WORK REQUIRED
Pictures are to be left out, and every entry repeated exactly.

DATA EXTRACT
BEGIN
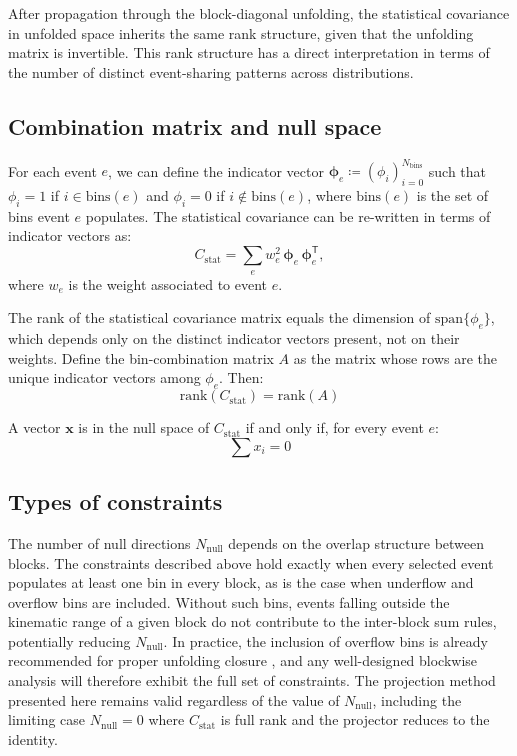 \documentclass[aps,prd,twocolumn,showpacs,superscriptaddress,floatfix]{revtex4-2}
\begin{document}
After propagation through the block-diagonal unfolding, the statistical covariance in unfolded space inherits the same rank structure, given that the unfolding matrix is invertible. This rank structure has a direct interpretation in terms of the number of distinct event-sharing patterns across distributions.

\subsection{Combination matrix and null space}

For each event $e$, we can define the indicator vector $\bm{\phi}_{e} \coloneqq (\phi_{i})_{i = 0}^{N_{\text{bins}}}$ such that $\phi_{i} = 1$ if $i \in \text{bins}(e)$ and $\phi_{i} = 0$ if $i \notin \text{bins}(e)$, where $\text{bins}(e)$ is the set of bins event $e$ populates. The statistical covariance can be re-written in terms of indicator vectors as:
\begin{equation}
    C_{\text{stat}} = \sum_{e} w_{e}^{2} \, \bm{\phi}_{e} \, \bm{\phi}_{e}^{\mathsf{T}},
\end{equation}
where $w_{e}$ is the weight associated to event $e$.

The rank of the statistical covariance matrix equals the dimension of $\mathrm{span}\{\phi_e\}$, which depends only on the distinct indicator vectors present, not on their weights. Define the bin-combination matrix $A$ as the matrix whose rows are the unique indicator vectors among $\phi_e$. Then:
\begin{equation}
    \mathrm{rank} (C_{\text{stat}}) = \mathrm{rank} (A)
\end{equation}

A vector $\mathbf{x}$ is in the null space of $C_{\text{stat}}$ if and only if, for every event $e$:
\begin{equation}
    \sum x_{i} = 0
\end{equation}

\subsection{Types of constraints}

The number of null directions $N_\text{null}$ depends on the overlap structure between blocks. The constraints described above hold exactly when every selected event populates at least one bin in every block, as is the case when underflow and overflow bins are included. Without such bins, events falling outside the kinematic range of a given block do not contribute to the inter-block sum rules, potentially reducing $N_\text{null}$. In practice, the inclusion of overflow bins is already recommended for proper unfolding closure \cite{Gardiner:2024gdy}, and any well-designed blockwise analysis will therefore exhibit the full set of constraints. The projection method presented here remains valid regardless of the value of $N_\text{null}$, including the limiting case $N_\text{null} = 0$ where $C_\text{stat}$ is full rank and the projector reduces to the identity.
\end{document}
END
ANSWER SPACE
 \documentclass[aps,prd,twocolumn,showpacs,superscriptaddress,floatfix]{revtex4-2}
\begin{document}
After propagation through the block-diagonal unfolding, the statistical covariance in unfolded space inherits the same rank structure, given that the unfolding matrix is invertible. This rank structure has a direct interpretation in terms of the number of distinct event-sharing patterns across distributions.

\subsection{Combination matrix and null space}

For each event $e$, we can define the indicator vector $\bm{\phi}_{e} \coloneqq (\phi_{i})_{i = 0}^{N_{\text{bins}}}$ such that $\phi_{i} = 1$ if $i \in \text{bins}(e)$ and $\phi_{i} = 0$ if $i \notin \text{bins}(e)$, where $\text{bins}(e)$ is the set of bins event $e$ populates. The statistical covariance can be re-written in terms of indicator vectors as:
\begin{equation}
    C_{\text{stat}} = \sum_{e} w_{e}^{2} \, \bm{\phi}_{e} \, \bm{\phi}_{e}^{\mathsf{T}},
\end{equation}
where $w_{e}$ is the weight associated to event $e$.

The rank of the statistical covariance matrix equals the dimension of $\mathrm{span}\{\phi_e\}$, which depends only on the distinct indicator vectors present, not on their weights. Define the bin-combination matrix $A$ as the matrix whose rows are the unique indicator vectors among $\phi_e$. Then:
\begin{equation}
    \mathrm{rank} (C_{\text{stat}}) = \mathrm{rank} (A)
\end{equation}

A vector $\mathbf{x}$ is in the null space of $C_{\text{stat}}$ if and only if, for every event $e$:
\begin{equation}
    \sum x_{i} = 0
\end{equation}

\subsection{Types of constraints}

The number of null directions $N_\text{null}$ depends on the overlap structure between blocks. The constraints described above hold exactly when every selected event populates at least one bin in every block, as is the case when underflow and overflow bins are included. Without such bins, events falling outside the kinematic range of a given block do not contribute to the inter-block sum rules, potentially reducing $N_\text{null}$. In practice, the inclusion of overflow bins is already recommended for proper unfolding closure \cite{Gardiner:2024gdy}, and any well-designed blockwise analysis will therefore exhibit the full set of constraints. The projection method presented here remains valid regardless of the value of $N_\text{null}$, including the limiting case $N_\text{null} = 0$ where $C_\text{stat}$ is full rank and the projector reduces to the identity.
\end{document}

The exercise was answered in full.